Harvard University Principles, Statistical and Computational Tools for Reproducible Data Science
Learn skills and tools that support data science and reproducible research, to ensure you can trust your own research results, reproduce them yourself, and communicate them to others.
What you’ll learn
- Understand a series of concepts, thought patterns, analysis paradigms, and computational and statistical tools, that together support data science and reproducible research.
- Fundamentals of reproducible science using case studies that illustrate various practices.
- Key elements for ensuring data provenance and reproducible experimental design.
- Statistical methods for reproducible data analysis.
- Computational tools for reproducible data analysis and version control (Git/GitHub, Emacs/RStudio/Spyder), reproducible data (Data repositories/Dataverse) and reproducible dynamic report generation (Rmarkdown/R Notebook/Jupyter/Pandoc), and workflows.
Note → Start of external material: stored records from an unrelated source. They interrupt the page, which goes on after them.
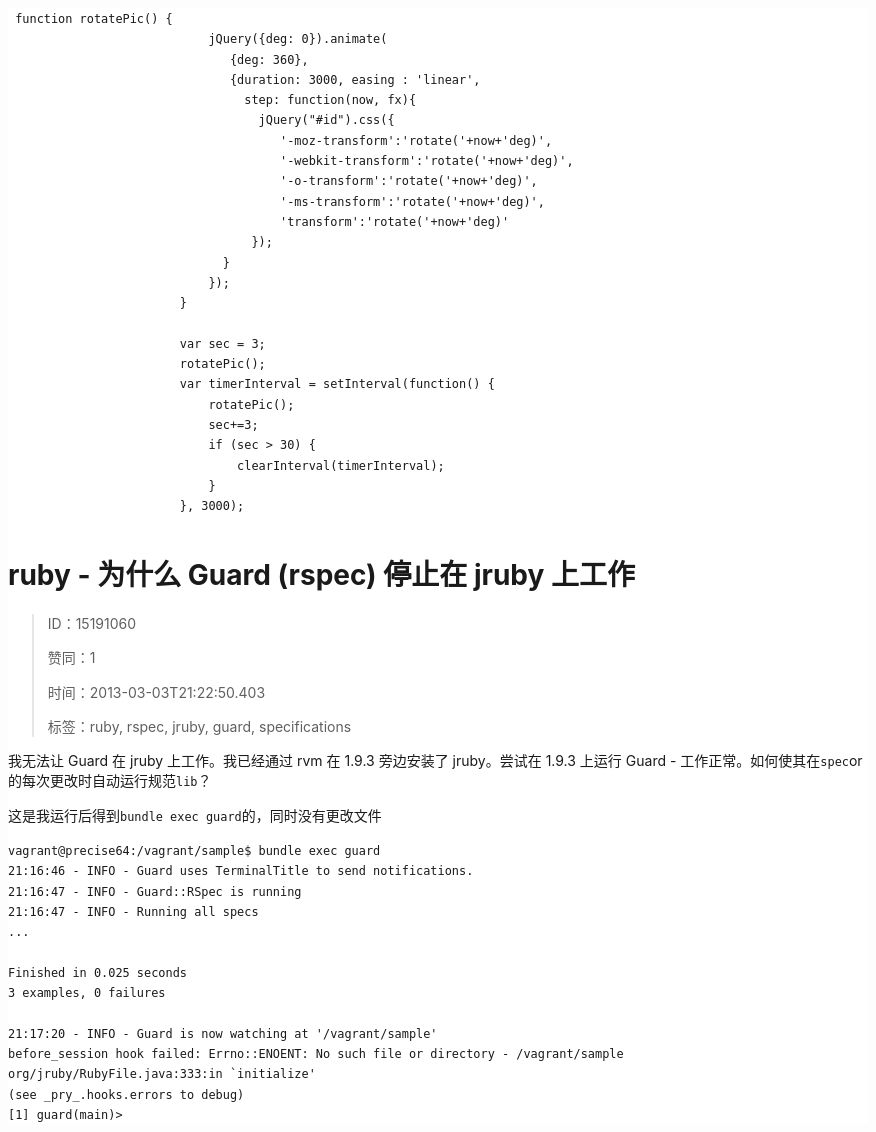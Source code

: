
 ```
 function rotatePic() {
                            jQuery({deg: 0}).animate(
                               {deg: 360},  
                               {duration: 3000, easing : 'linear', 
                                 step: function(now, fx){
                                   jQuery("#id").css({
                                      '-moz-transform':'rotate('+now+'deg)',
                                      '-webkit-transform':'rotate('+now+'deg)',
                                      '-o-transform':'rotate('+now+'deg)',
                                      '-ms-transform':'rotate('+now+'deg)',
                                      'transform':'rotate('+now+'deg)'
                                  });
                              }
                            });
                        }

                        var sec = 3;
                        rotatePic();
                        var timerInterval = setInterval(function() {
                            rotatePic();
                            sec+=3;
                            if (sec > 30) {
                                clearInterval(timerInterval);
                            }
                        }, 3000); 
```

# ruby - 为什么 Guard (rspec) 停止在 jruby 上工作

> ID：15191060
> 
> 赞同：1
> 
> 时间：2013-03-03T21:22:50.403
> 
> 标签：ruby, rspec, jruby, guard, specifications

我无法让 Guard 在 jruby 上工作。我已经通过 rvm 在 1.9.3 旁边安装了 jruby。尝试在 1.9.3 上运行 Guard - 工作正常。如何使其在`spec`or的每次更改时自动运行规范`lib`？

这是我运行后得到`bundle exec guard`的，同时没有更改文件

```
vagrant@precise64:/vagrant/sample$ bundle exec guard
21:16:46 - INFO - Guard uses TerminalTitle to send notifications.
21:16:47 - INFO - Guard::RSpec is running
21:16:47 - INFO - Running all specs
...

Finished in 0.025 seconds
3 examples, 0 failures

21:17:20 - INFO - Guard is now watching at '/vagrant/sample'
before_session hook failed: Errno::ENOENT: No such file or directory - /vagrant/sample
org/jruby/RubyFile.java:333:in `initialize'
(see _pry_.hooks.errors to debug)
[1] guard(main)> 
```
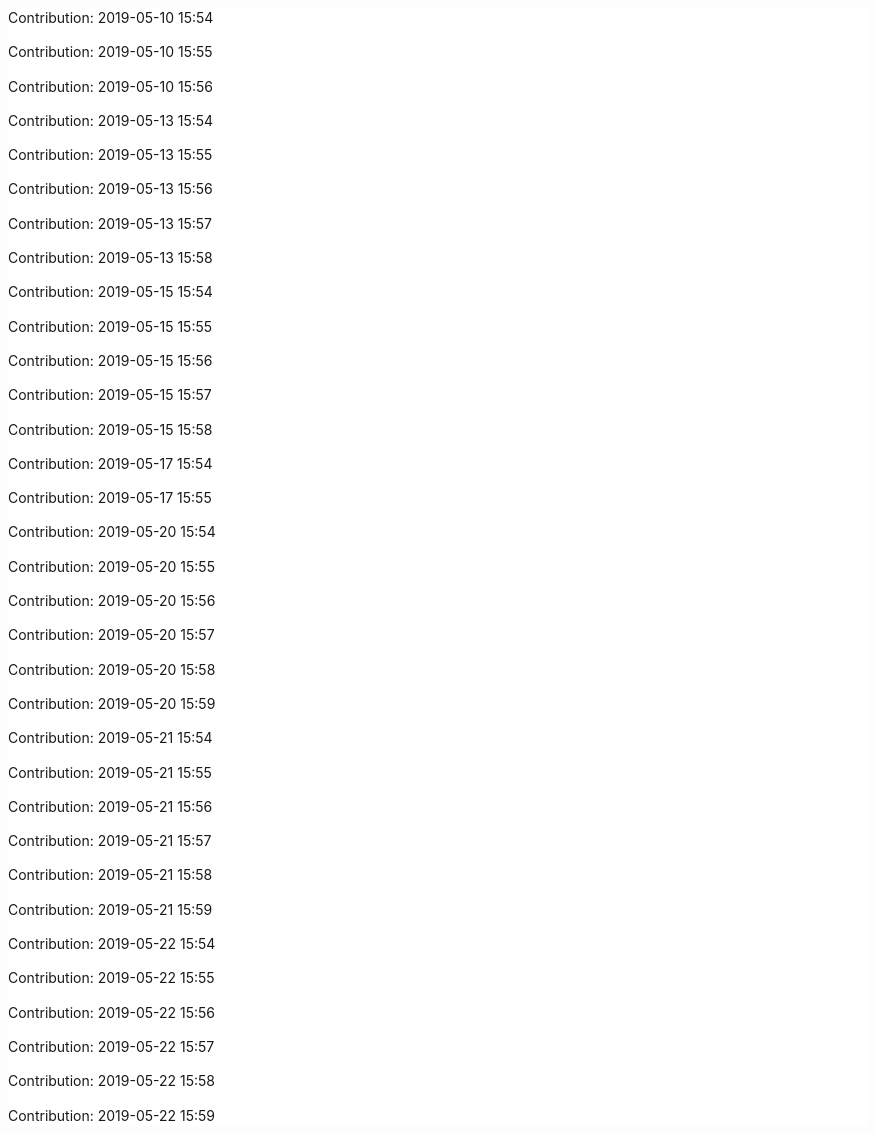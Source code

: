 Contribution: 2019-05-10 15:54

Contribution: 2019-05-10 15:55

Contribution: 2019-05-10 15:56

Contribution: 2019-05-13 15:54

Contribution: 2019-05-13 15:55

Contribution: 2019-05-13 15:56

Contribution: 2019-05-13 15:57

Contribution: 2019-05-13 15:58

Contribution: 2019-05-15 15:54

Contribution: 2019-05-15 15:55

Contribution: 2019-05-15 15:56

Contribution: 2019-05-15 15:57

Contribution: 2019-05-15 15:58

Contribution: 2019-05-17 15:54

Contribution: 2019-05-17 15:55

Contribution: 2019-05-20 15:54

Contribution: 2019-05-20 15:55

Contribution: 2019-05-20 15:56

Contribution: 2019-05-20 15:57

Contribution: 2019-05-20 15:58

Contribution: 2019-05-20 15:59

Contribution: 2019-05-21 15:54

Contribution: 2019-05-21 15:55

Contribution: 2019-05-21 15:56

Contribution: 2019-05-21 15:57

Contribution: 2019-05-21 15:58

Contribution: 2019-05-21 15:59

Contribution: 2019-05-22 15:54

Contribution: 2019-05-22 15:55

Contribution: 2019-05-22 15:56

Contribution: 2019-05-22 15:57

Contribution: 2019-05-22 15:58

Contribution: 2019-05-22 15:59
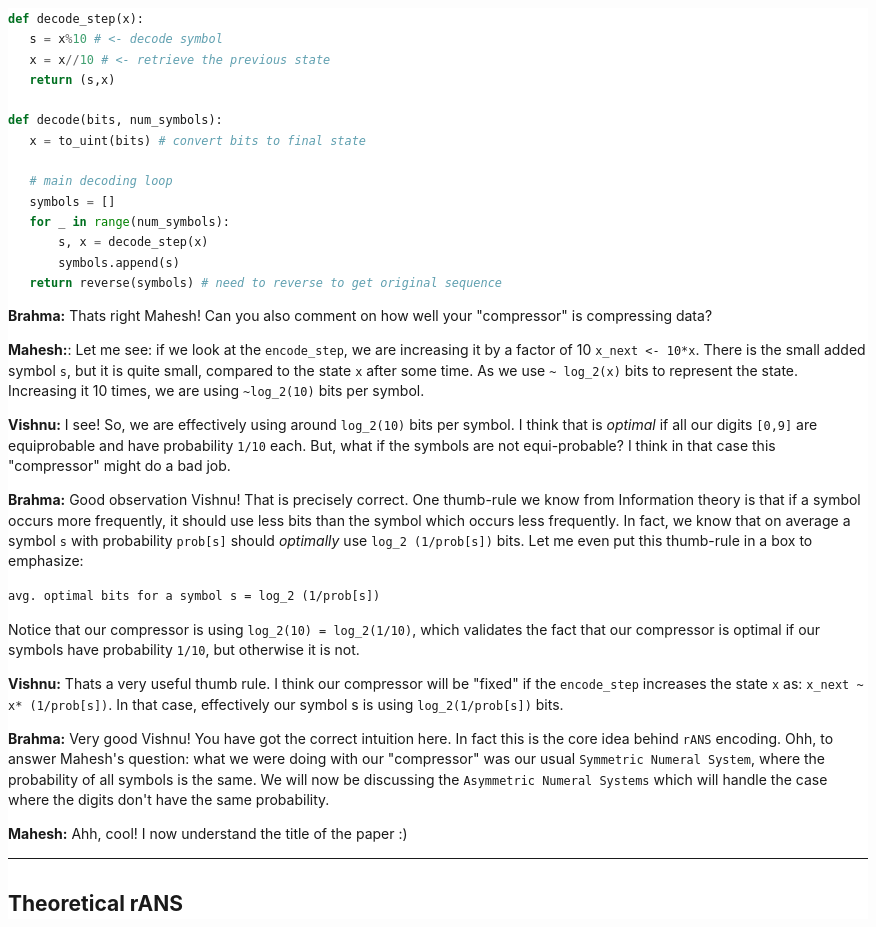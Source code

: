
 ```python
def decode_step(x):
   s = x%10 # <- decode symbol
   x = x//10 # <- retrieve the previous state
   return (s,x)

def decode(bits, num_symbols):
   x = to_uint(bits) # convert bits to final state

   # main decoding loop
   symbols = []
   for _ in range(num_symbols):
       s, x = decode_step(x)
       symbols.append(s)
   return reverse(symbols) # need to reverse to get original sequence
```

**Brahma:** Thats right Mahesh! Can you also comment on how well your "compressor" is compressing data?

**Mahesh:**: Let me see: if we look at the `encode_step`, we are increasing it by a factor of 10 `x_next <- 10*x`. There is the small added symbol `s`, but it is quite small, compared to the state `x` after some time. As we use `~ log_2(x)` bits to represent the state. Increasing it 10 times, we are using `~log_2(10)` bits per symbol. 

**Vishnu:** I see! So, we are effectively using around `log_2(10)` bits per symbol. I think that is *optimal* if all our digits `[0,9]` are equiprobable and have probability `1/10` each. But, what if the symbols are not equi-probable? I think in that case this "compressor" might do a bad job.

**Brahma:** Good observation Vishnu! That is precisely correct. One thumb-rule we know from Information theory is that if a symbol occurs more frequently, it should use less bits than the symbol which occurs less frequently. In fact, we know that on average a symbol `s` with probability `prob[s]` should *optimally* use `log_2 (1/prob[s])` bits. 
Let me even put this thumb-rule in a box to emphasize:
```
avg. optimal bits for a symbol s = log_2 (1/prob[s])
```
Notice that our compressor is using `log_2(10) = log_2(1/10)`, which validates the fact that our compressor is optimal if our symbols have probability `1/10`, but otherwise it is not. 

**Vishnu:** Thats a very useful thumb rule. I think our compressor will be "fixed" if the `encode_step` increases the state `x` as:
`x_next ~ x* (1/prob[s])`. In that case, effectively our symbol s is using `log_2(1/prob[s])` bits. 

**Brahma:** Very good Vishnu! You have got the correct intuition here. In fact this is the core idea behind `rANS` encoding. Ohh, to answer Mahesh's question: what we were doing with our "compressor" was our usual `Symmetric Numeral System`, where the probability of all symbols is the same. We will now be discussing the `Asymmetric Numeral Systems` which will handle the case where the digits don't have the same probability. 

**Mahesh:** Ahh, cool! I now understand the title of the paper :)

***

## Theoretical rANS
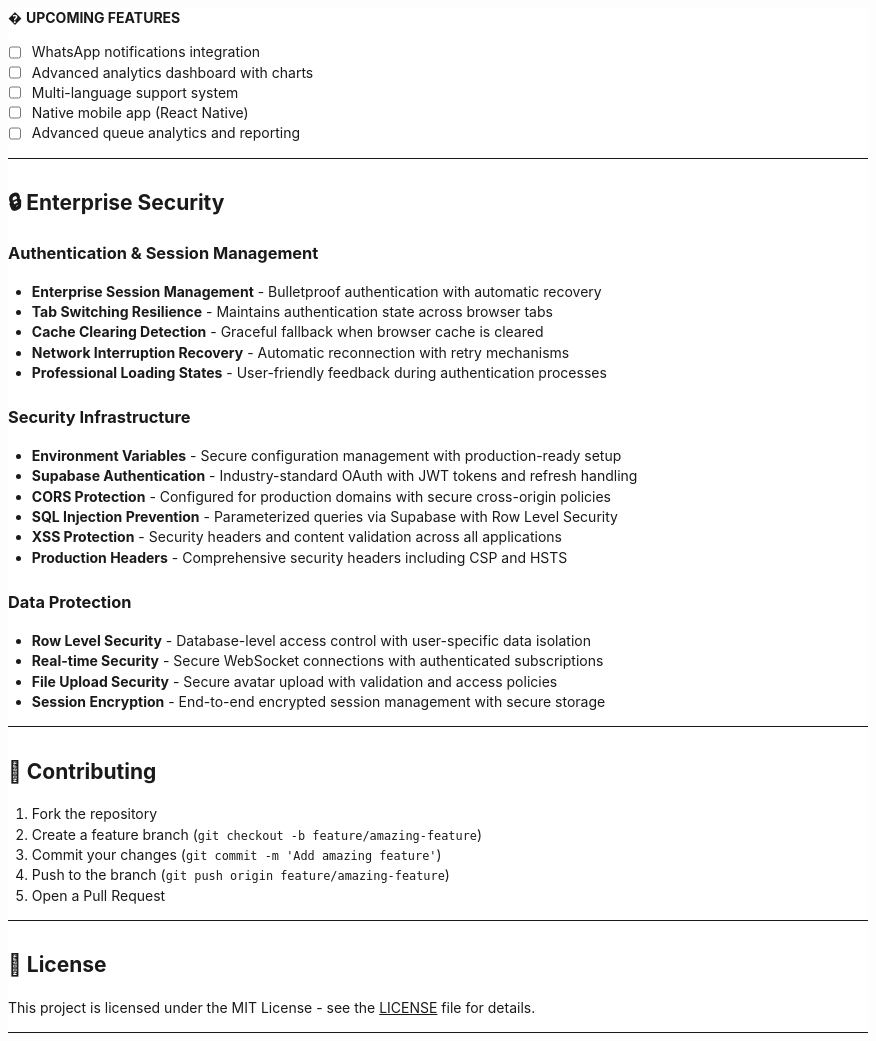 � **UPCOMING FEATURES**

- [ ] WhatsApp notifications integration
- [ ] Advanced analytics dashboard with charts
- [ ] Multi-language support system
- [ ] Native mobile app (React Native)
- [ ] Advanced queue analytics and reporting

---

## 🔒 **Enterprise Security**

### Authentication & Session Management

- **Enterprise Session Management** - Bulletproof authentication with automatic recovery
- **Tab Switching Resilience** - Maintains authentication state across browser tabs
- **Cache Clearing Detection** - Graceful fallback when browser cache is cleared
- **Network Interruption Recovery** - Automatic reconnection with retry mechanisms
- **Professional Loading States** - User-friendly feedback during authentication processes

### Security Infrastructure

- **Environment Variables** - Secure configuration management with production-ready setup
- **Supabase Authentication** - Industry-standard OAuth with JWT tokens and refresh handling
- **CORS Protection** - Configured for production domains with secure cross-origin policies
- **SQL Injection Prevention** - Parameterized queries via Supabase with Row Level Security
- **XSS Protection** - Security headers and content validation across all applications
- **Production Headers** - Comprehensive security headers including CSP and HSTS

### Data Protection

- **Row Level Security** - Database-level access control with user-specific data isolation
- **Real-time Security** - Secure WebSocket connections with authenticated subscriptions
- **File Upload Security** - Secure avatar upload with validation and access policies
- **Session Encryption** - End-to-end encrypted session management with secure storage

---

## 🤝 **Contributing**

1. Fork the repository
2. Create a feature branch (`git checkout -b feature/amazing-feature`)
3. Commit your changes (`git commit -m 'Add amazing feature'`)
4. Push to the branch (`git push origin feature/amazing-feature`)
5. Open a Pull Request

---

## 📄 **License**

This project is licensed under the MIT License - see the [LICENSE](LICENSE) file for details.

---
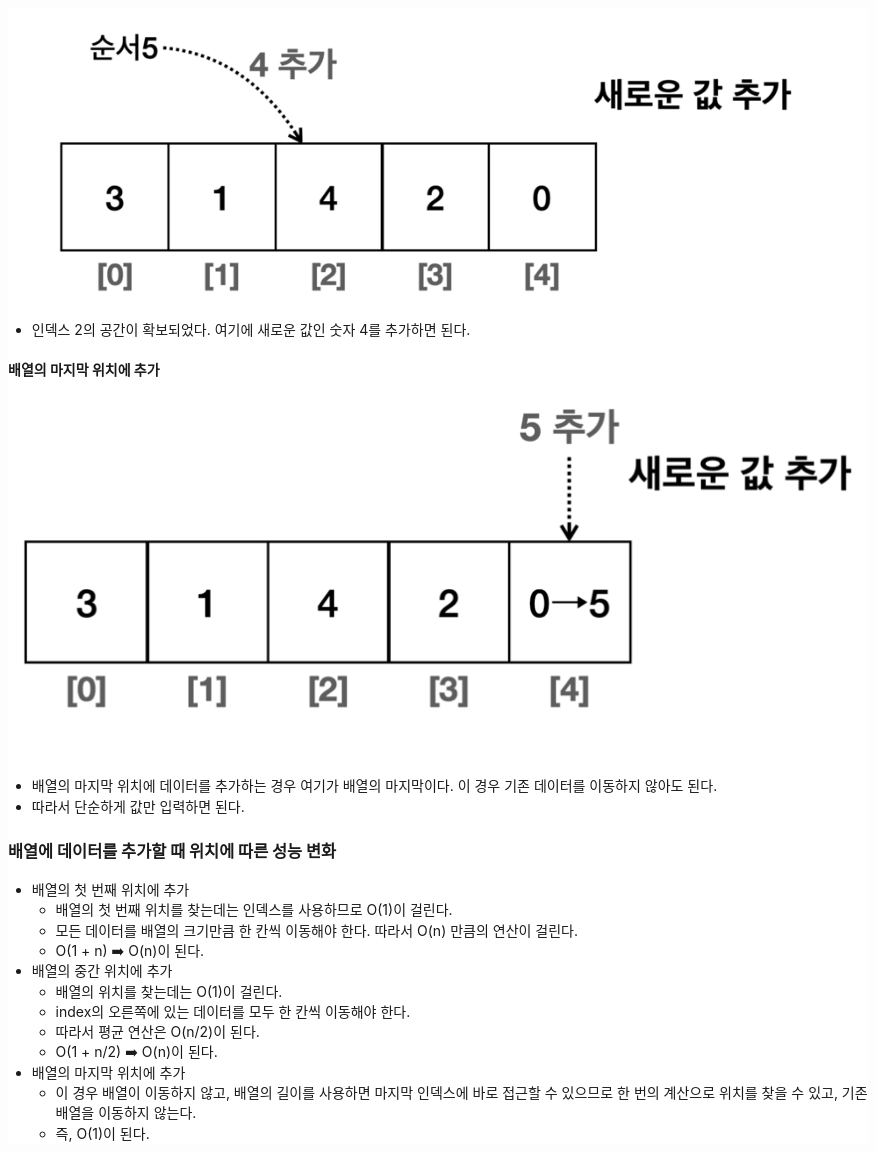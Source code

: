 
![arraylist9.png](imgs%2Farraylist9.png)
- 인덱스 2의 공간이 확보되었다. 여기에 새로운 값인 숫자 4를 추가하면 된다.

#### 배열의 마지막 위치에 추가
![arraylist10.png](imgs%2Farraylist10.png)  
- 배열의 마지막 위치에 데이터를 추가하는 경우 여기가 배열의 마지막이다. 이 경우 기존 데이터를 이동하지 않아도 된다.
- 따라서 단순하게 값만 입력하면 된다.

### 배열에 데이터를 추가할 때 위치에 따른 성능 변화
- 배열의 첫 번째 위치에 추가
  - 배열의 첫 번째 위치를 찾는데는 인덱스를 사용하므로 O(1)이 걸린다.
  - 모든 데이터를 배열의 크기만큼 한 칸씩 이동해야 한다. 따라서 O(n) 만큼의 연산이 걸린다.
  - O(1 + n) ➡️ O(n)이 된다.
- 배열의 중간 위치에 추가
  - 배열의 위치를 찾는데는 O(1)이 걸린다.
  - index의 오른쪽에 있는 데이터를 모두 한 칸씩 이동해야 한다. 
  - 따라서 평균 연산은 O(n/2)이 된다.
  - O(1 + n/2) ➡️ O(n)이 된다.
- 배열의 마지막 위치에 추가
  - 이 경우 배열이 이동하지 않고, 배열의 길이를 사용하면 마지막 인덱스에 바로 접근할 수 있으므로 한 번의 계산으로 위치를 찾을 수 있고, 기존 배열을 이동하지 않는다.
  - 즉, O(1)이 된다.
- How to develop new methods and tools for reproducible research and reporting, and how to write your own reproducible paper.
Course description
Today the principles and techniques of reproducible research are more important than ever, across diverse disciplines from astrophysics to political science. No one wants to do research that can’t be reproduced. Thus, this course is really for anyone who is doing any intensive data research. While many of us come from a biomedical background, this course is for a broad audience of data scientists.
To meet the needs of the scientific community, this course will examine the fundamentals of methods and tools for reproducible research. Led by experienced faculty from the Harvard T.H. Chan School of Public Health, you will participate in six modules that will include several case studies that illustrate the significant impact of reproducible research methods on scientific discovery.
This course will appeal to students and professionals in biostatistics, computational biology, bioinformatics, and data science. The course content will blend video lectures, case studies, peer-to-peer engagements and use of computational tools and platforms (such as R/RStudio, and Git/Github), culminating in a final presentation of a final reproducible research project.
We’ll cover Fundamentals of Reproducible Science; Case Studies; Data Provenance; Statistical Methods for Reproducible Science; Computational Tools for Reproducible Science; and Reproducible Reporting Science. These concepts are intended to translate to fields throughout the data sciences: physical and life sciences, applied mathematics and statistics, and computing.
Consider this course a survey of best practices: we’d like to make you aware of pitfalls in reproducible data science, some failure – and success – stories in the past, and tools and design patterns that might help make it all easier. But ultimately it’ll be up to you to take the skills you learn from this course to create your own environment in which you can easily carry out reproducible research and to encourage and integrate with similar environments for your collaborators and colleagues. We look forward to seeing you in this course and the research you do in the future!